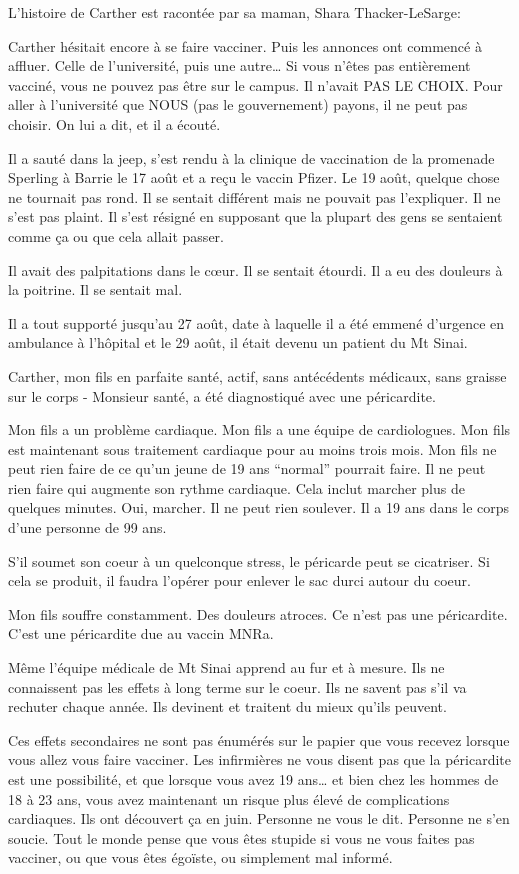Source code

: L'histoire de Carther est racontée par sa maman, Shara Thacker-LeSarge:

Carther hésitait encore à se faire vacciner. Puis les annonces ont commencé à
affluer. Celle de l'université, puis une autre… Si vous n'êtes pas entièrement
vacciné, vous ne pouvez pas être sur le campus. Il n'avait PAS LE CHOIX. Pour
aller à l'université que NOUS (pas le gouvernement) payons, il ne peut pas
choisir. On lui a dit, et il a écouté.

Il a sauté dans la jeep, s'est rendu à la clinique de vaccination de la
promenade Sperling à Barrie le 17 août et a reçu le vaccin Pfizer. Le 19 août,
quelque chose ne tournait pas rond. Il se sentait différent mais ne pouvait pas
l'expliquer. Il ne s'est pas plaint. Il s'est résigné en supposant que la
plupart des gens se sentaient comme ça ou que cela allait passer.

Il avait des palpitations dans le cœur. Il se sentait étourdi. Il a eu des
douleurs à la poitrine. Il se sentait mal.

Il a tout supporté jusqu'au 27 août, date à laquelle il a été emmené d'urgence
en ambulance à l'hôpital et le 29 août, il était devenu un patient du Mt Sinai.

Carther, mon fils en parfaite santé, actif, sans antécédents médicaux, sans
graisse sur le corps - Monsieur santé, a été diagnostiqué avec une péricardite.

Mon fils a un problème cardiaque. Mon fils a une équipe de cardiologues. Mon
fils est maintenant sous traitement cardiaque pour au moins trois mois. Mon fils
ne peut rien faire de ce qu'un jeune de 19 ans “normal” pourrait faire. Il ne
peut rien faire qui augmente son rythme cardiaque. Cela inclut marcher plus de
quelques minutes. Oui, marcher. Il ne peut rien soulever. Il a 19 ans dans le
corps d'une personne de 99 ans.

S'il soumet son coeur à un quelconque stress, le péricarde peut se
cicatriser. Si cela se produit, il faudra l'opérer pour enlever le sac durci
autour du coeur.

Mon fils souffre constamment. Des douleurs atroces. Ce n'est pas une
péricardite. C'est une péricardite due au vaccin MNRa.

Même l'équipe médicale de Mt Sinai apprend au fur et à mesure. Ils ne
connaissent pas les effets à long terme sur le coeur. Ils ne savent pas s'il va
rechuter chaque année. Ils devinent et traitent du mieux qu'ils peuvent.

Ces effets secondaires ne sont pas énumérés sur le papier que vous recevez
lorsque vous allez vous faire vacciner. Les infirmières ne vous disent pas que
la péricardite est une possibilité, et que lorsque vous avez 19 ans… et bien
chez les hommes de 18 à 23 ans, vous avez maintenant un risque plus élevé de
complications cardiaques. Ils ont découvert ça en juin. Personne ne vous le
dit. Personne ne s'en soucie. Tout le monde pense que vous êtes stupide si vous
ne vous faites pas vacciner, ou que vous êtes égoïste, ou simplement mal
informé.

..........

In the records above, tally the lines where the word "fils" appears, and give the number and nothing else.

Response to this exercise >> 4